DATASET ENTRIES START

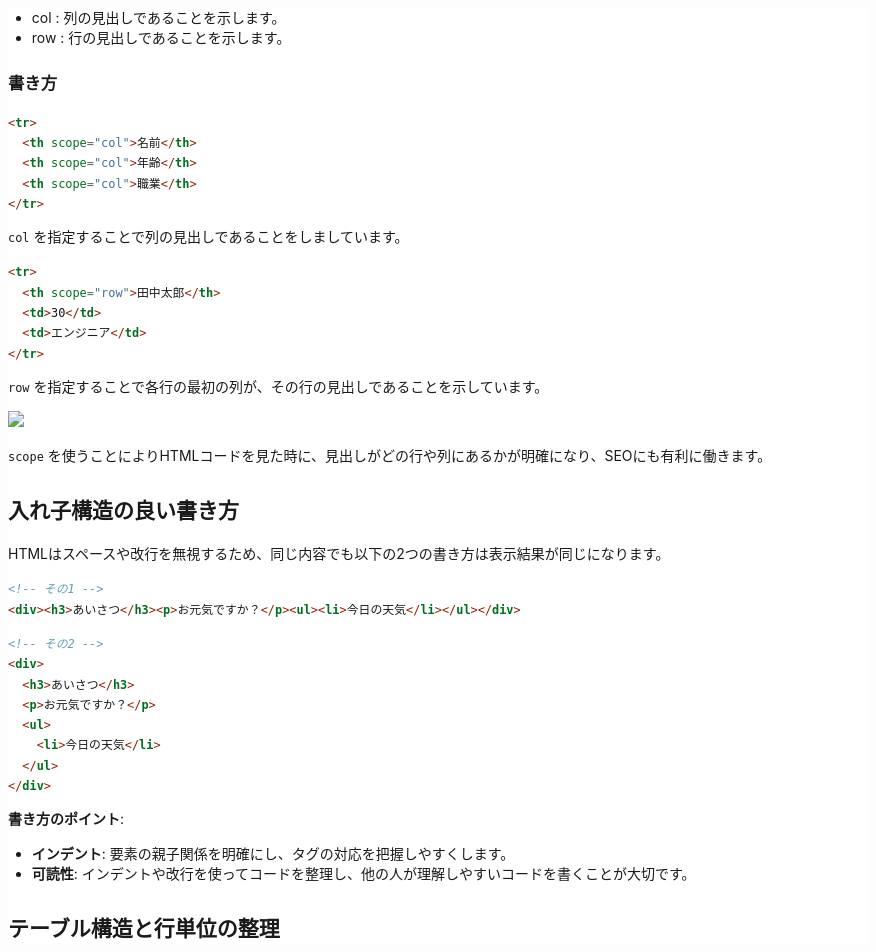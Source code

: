 - col : 列の見出しであることを示します。
- row : 行の見出しであることを示します。

### 書き方

```html
<tr>
  <th scope="col">名前</th>
  <th scope="col">年齢</th>
  <th scope="col">職業</th>
</tr>
```

`col` を指定することで列の見出しであることをしましています。

```html
<tr>
  <th scope="row">田中太郎</th>
  <td>30</td>
  <td>エンジニア</td>
</tr>
```

`row` を指定することで各行の最初の列が、その行の見出しであることを示しています。

<img src="https://github.com/user-attachments/assets/0c199f46-4cdf-46c8-8593-d51227fa47a8" width=300>


`scope` を使うことによりHTMLコードを見た時に、見出しがどの行や列にあるかが明確になり、SEOにも有利に働きます。

## **入れ子構造の良い書き方**


HTMLはスペースや改行を無視するため、同じ内容でも以下の2つの書き方は表示結果が同じになります。

```html
<!-- その1 -->
<div><h3>あいさつ</h3><p>お元気ですか？</p><ul><li>今日の天気</li></ul></div>
```

```html
<!-- その2 -->
<div>
  <h3>あいさつ</h3>
  <p>お元気ですか？</p>
  <ul>
    <li>今日の天気</li>
  </ul>
</div>
```

**書き方のポイント**:

- **インデント**: 要素の親子関係を明確にし、タグの対応を把握しやすくします。
- **可読性**: インデントや改行を使ってコードを整理し、他の人が理解しやすいコードを書くことが大切です。


## **テーブル構造と行単位の整理**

DATASET ENTRIES END

## REQUIREMENT
Search the records above for "お元気ですか". Copy each line where it is found.

## RESPONSE BELOW
<div><h3>あいさつ</h3><p>お元気ですか？</p><ul><li>今日の天気</li></ul></div>
  <p>お元気ですか？</p>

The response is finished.